O objetivo, segundo Bilynskyj, é equipar o grupo face aos altos índices de violência que enfrentam no país.
Conforme o projeto, a legislação de controle de armas permanece inalterada, com exceção da adição do reconhecimento formal da identidade de gênero. Isso significa que pessoas trans interessadas no porte de arma deverão cumprir critérios legais existentes, além do novo parâmetro de autodeclaração. A intenção é criar um mecanismo que permita essa população se defender em um cenário de proteção estatal deficiente.

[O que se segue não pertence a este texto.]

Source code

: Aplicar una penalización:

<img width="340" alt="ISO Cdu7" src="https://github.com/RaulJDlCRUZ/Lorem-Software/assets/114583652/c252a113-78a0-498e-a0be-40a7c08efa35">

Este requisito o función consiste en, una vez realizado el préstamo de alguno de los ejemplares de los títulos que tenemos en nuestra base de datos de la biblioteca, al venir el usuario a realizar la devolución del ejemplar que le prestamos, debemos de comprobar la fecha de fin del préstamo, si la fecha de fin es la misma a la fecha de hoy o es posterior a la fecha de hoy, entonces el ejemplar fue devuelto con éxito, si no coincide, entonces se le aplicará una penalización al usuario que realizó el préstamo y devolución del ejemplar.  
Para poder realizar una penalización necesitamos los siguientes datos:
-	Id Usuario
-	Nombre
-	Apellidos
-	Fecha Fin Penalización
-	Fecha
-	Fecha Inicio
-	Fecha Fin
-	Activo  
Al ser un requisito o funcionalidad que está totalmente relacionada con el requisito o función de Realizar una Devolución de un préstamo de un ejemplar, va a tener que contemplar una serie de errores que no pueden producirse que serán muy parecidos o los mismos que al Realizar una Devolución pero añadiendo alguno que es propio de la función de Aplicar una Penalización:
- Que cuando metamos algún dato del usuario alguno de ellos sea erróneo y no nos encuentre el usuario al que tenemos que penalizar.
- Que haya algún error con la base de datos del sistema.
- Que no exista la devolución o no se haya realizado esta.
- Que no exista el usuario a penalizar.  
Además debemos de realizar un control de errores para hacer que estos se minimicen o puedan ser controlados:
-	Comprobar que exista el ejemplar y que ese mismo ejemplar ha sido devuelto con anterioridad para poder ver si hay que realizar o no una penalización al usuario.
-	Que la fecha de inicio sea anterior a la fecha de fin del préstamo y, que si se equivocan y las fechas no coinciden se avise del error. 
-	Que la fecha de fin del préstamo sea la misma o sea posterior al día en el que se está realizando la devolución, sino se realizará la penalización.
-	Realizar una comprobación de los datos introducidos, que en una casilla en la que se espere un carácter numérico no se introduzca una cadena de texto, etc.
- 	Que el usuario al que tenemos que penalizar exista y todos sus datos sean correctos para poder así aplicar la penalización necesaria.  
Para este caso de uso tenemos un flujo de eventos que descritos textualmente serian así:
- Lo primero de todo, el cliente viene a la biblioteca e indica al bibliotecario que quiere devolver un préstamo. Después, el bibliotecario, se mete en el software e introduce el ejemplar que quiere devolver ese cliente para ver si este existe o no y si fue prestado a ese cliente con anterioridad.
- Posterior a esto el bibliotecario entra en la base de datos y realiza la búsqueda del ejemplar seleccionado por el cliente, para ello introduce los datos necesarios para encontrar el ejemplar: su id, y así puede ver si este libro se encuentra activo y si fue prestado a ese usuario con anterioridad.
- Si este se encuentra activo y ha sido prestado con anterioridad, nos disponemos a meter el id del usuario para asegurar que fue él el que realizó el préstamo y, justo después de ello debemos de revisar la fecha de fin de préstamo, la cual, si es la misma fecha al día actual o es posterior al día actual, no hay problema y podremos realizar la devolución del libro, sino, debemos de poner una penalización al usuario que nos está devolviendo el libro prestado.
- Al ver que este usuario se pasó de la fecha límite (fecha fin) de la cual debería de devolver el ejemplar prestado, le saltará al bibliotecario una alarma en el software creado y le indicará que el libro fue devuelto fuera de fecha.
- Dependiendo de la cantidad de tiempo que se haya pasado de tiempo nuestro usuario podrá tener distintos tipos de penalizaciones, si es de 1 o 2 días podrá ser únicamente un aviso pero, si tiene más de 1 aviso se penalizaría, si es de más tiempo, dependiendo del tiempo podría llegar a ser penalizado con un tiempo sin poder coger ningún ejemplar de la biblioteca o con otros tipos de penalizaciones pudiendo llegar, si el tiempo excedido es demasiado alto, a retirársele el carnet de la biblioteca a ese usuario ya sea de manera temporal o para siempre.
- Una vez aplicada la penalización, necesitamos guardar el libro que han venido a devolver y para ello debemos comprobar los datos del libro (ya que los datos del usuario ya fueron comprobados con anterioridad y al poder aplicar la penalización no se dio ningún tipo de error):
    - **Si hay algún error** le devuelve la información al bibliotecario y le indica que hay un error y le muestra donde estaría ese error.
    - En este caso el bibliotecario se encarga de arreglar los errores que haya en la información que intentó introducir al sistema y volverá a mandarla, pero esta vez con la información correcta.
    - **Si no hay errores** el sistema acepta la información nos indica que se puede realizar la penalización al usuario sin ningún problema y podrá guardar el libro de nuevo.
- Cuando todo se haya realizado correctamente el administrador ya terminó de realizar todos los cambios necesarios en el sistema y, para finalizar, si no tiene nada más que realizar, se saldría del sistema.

O Brasil continua a liderar o ranking mundial de assassinatos de pessoas trans, de acordo com o dossiê da Associação Nacional de Travestis e Transexuais (Antra). Os dados mais recentes, de 2025, registraram 80 mortes, mostrando uma leve diminuição em relação a 2024, quando 122 assassinatos foram reportados. Apesar da redução, o país continua no topo do ranking há 18 anos.
Expectativas
O projeto já suscita ampla discussão pública. Especialistas em segurança e direitos humanos debatem as implicações da mudança. Para defensores, garantir armamento pode ser visto como um passo para assegurar a defesa de um grupo frequentemente vitimado.
Após sua apresentação formal, o projeto de lei será analisado por comissões temáticas na Câmara dos Deputados. A etapa seguinte é a votação em plenário, e, se aprovado, ainda precisa de sanção presidencial para entrar em vigor.